◆ Provided data ◆
····················
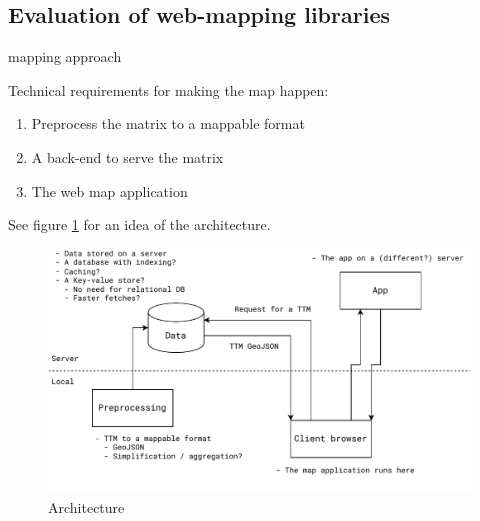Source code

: \subsection{Evaluation of web-mapping libraries}
mapping approach

Technical requirements for making the map happen:
\begin{enumerate}
	\item Preprocess the matrix to a mappable format
	\item A back-end to serve the matrix
	\item The web map application
\end{enumerate}

See figure \ref{fig:architechture} for an idea of the architecture.

\begin{figure}[H]
	\centering
	\includegraphics[width=1\textwidth]{images/architechture}
	\caption{Architecture}
	\label{fig:architechture}
\end{figure}




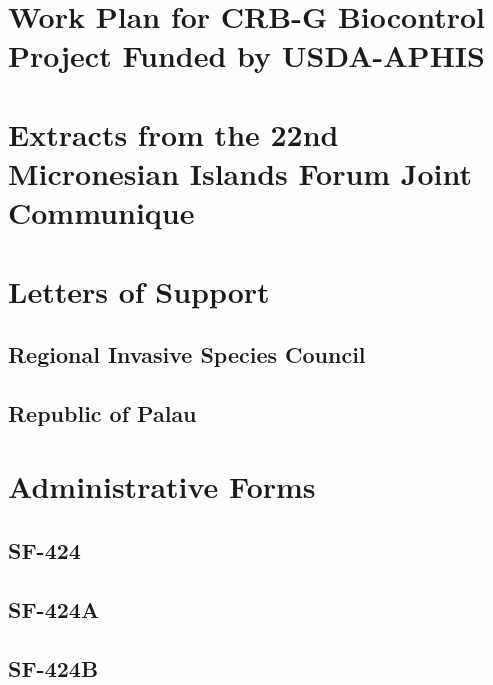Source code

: \documentclass[12pt,letterpaper,english,bibliography=totocnumbered, abstract=on]{scrartcl}
\begin{document}
\section{\label{sec:Work-Plan-for}Work Plan for CRB-G Biocontrol Project
Funded by USDA-APHIS}



\section{\label{sec:Extracts-from-the}Extracts from the 22nd Micronesian
Islands Forum Joint Communique}



\section{Letters of Support}

\subsection{Regional Invasive Species Council}



\subsection{Republic of Palau}

\section{Administrative Forms}

\subsection{SF-424}



\subsection{SF-424A}



\subsection{SF-424B}


\end{document}
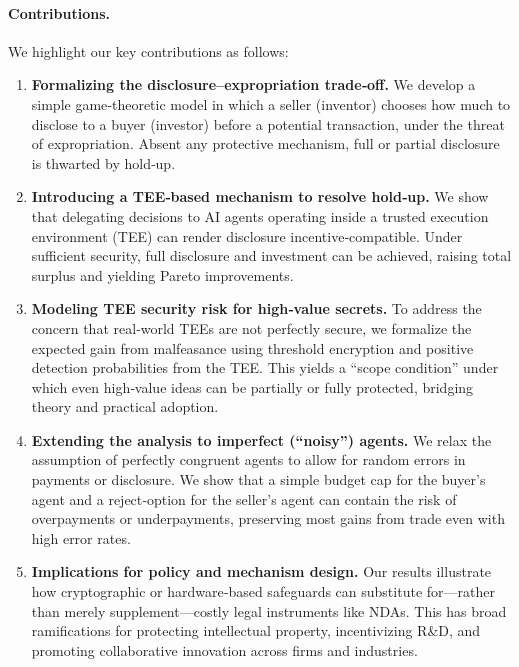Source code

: \paragraph{Contributions.}
We highlight our key contributions as follows:
\begin{enumerate}[noitemsep]
\item \textbf{Formalizing the disclosure–expropriation trade‐off.} We develop a simple game‐theoretic model in which a seller (inventor) chooses how much to disclose to a buyer (investor) before a potential transaction, under the threat of expropriation. Absent any protective mechanism, full or partial disclosure is thwarted by hold‐up.

\item \textbf{Introducing a TEE‐based mechanism to resolve hold‐up.} 
We show that delegating decisions to AI agents operating inside a trusted execution environment (TEE) can render disclosure incentive‐compatible. Under sufficient security, full disclosure and investment can be achieved, raising total surplus and yielding Pareto improvements.

\item \textbf{Modeling TEE security risk for high‐value secrets.}
To address the concern that real‐world TEEs are not perfectly secure, we formalize the expected gain from malfeasance using threshold encryption and positive detection probabilities from the TEE. This yields a “scope condition” under which even high‐value ideas can be partially or fully protected, bridging theory and practical adoption.

\item \textbf{Extending the analysis to imperfect (“noisy”) agents.} 
We relax the assumption of perfectly congruent agents to allow for random errors in payments or disclosure. We show that a simple budget cap for the buyer’s agent and a reject‐option for the seller’s agent can contain the risk of overpayments or underpayments, preserving most gains from trade even with high error rates.

\item \textbf{Implications for policy and mechanism design.} 
Our results illustrate how cryptographic or hardware‐based safeguards can substitute for—rather than merely supplement—costly legal instruments like NDAs. This has broad ramifications for protecting intellectual property, incentivizing R\&D, and promoting collaborative innovation across firms and industries.
\end{enumerate}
····················
◆ Activity ◆
Print each line of the listing exactly and include no pictures.

◆ Answer section ◆
Source code

: \subsection{Evaluation of web-mapping libraries}
mapping approach

Technical requirements for making the map happen:
\begin{enumerate}
	\item Preprocess the matrix to a mappable format
	\item A back-end to serve the matrix
	\item The web map application
\end{enumerate}

See figure \ref{fig:architechture} for an idea of the architecture.

\begin{figure}[H]
	\centering
	\includegraphics[width=1\textwidth]{images/architechture}
	\caption{Architecture}
	\label{fig:architechture}
\end{figure}




Source code

: \documentclass[12pt,letterpaper,english,bibliography=totocnumbered, abstract=on]{scrartcl}
\begin{document}
\section{\label{sec:Work-Plan-for}Work Plan for CRB-G Biocontrol Project
Funded by USDA-APHIS}



\section{\label{sec:Extracts-from-the}Extracts from the 22nd Micronesian
Islands Forum Joint Communique}



\section{Letters of Support}

\subsection{Regional Invasive Species Council}



\subsection{Republic of Palau}

\section{Administrative Forms}

\subsection{SF-424}



\subsection{SF-424A}



\subsection{SF-424B}


\end{document}
Source code

: \paragraph{Contributions.}
We highlight our key contributions as follows:
\begin{enumerate}[noitemsep]
\item \textbf{Formalizing the disclosure–expropriation trade‐off.} We develop a simple game‐theoretic model in which a seller (inventor) chooses how much to disclose to a buyer (investor) before a potential transaction, under the threat of expropriation. Absent any protective mechanism, full or partial disclosure is thwarted by hold‐up.

\item \textbf{Introducing a TEE‐based mechanism to resolve hold‐up.} 
We show that delegating decisions to AI agents operating inside a trusted execution environment (TEE) can render disclosure incentive‐compatible. Under sufficient security, full disclosure and investment can be achieved, raising total surplus and yielding Pareto improvements.

\item \textbf{Modeling TEE security risk for high‐value secrets.}
To address the concern that real‐world TEEs are not perfectly secure, we formalize the expected gain from malfeasance using threshold encryption and positive detection probabilities from the TEE. This yields a “scope condition” under which even high‐value ideas can be partially or fully protected, bridging theory and practical adoption.

\item \textbf{Extending the analysis to imperfect (“noisy”) agents.} 
We relax the assumption of perfectly congruent agents to allow for random errors in payments or disclosure. We show that a simple budget cap for the buyer’s agent and a reject‐option for the seller’s agent can contain the risk of overpayments or underpayments, preserving most gains from trade even with high error rates.

\item \textbf{Implications for policy and mechanism design.} 
Our results illustrate how cryptographic or hardware‐based safeguards can substitute for—rather than merely supplement—costly legal instruments like NDAs. This has broad ramifications for protecting intellectual property, incentivizing R\&D, and promoting collaborative innovation across firms and industries.
\end{enumerate}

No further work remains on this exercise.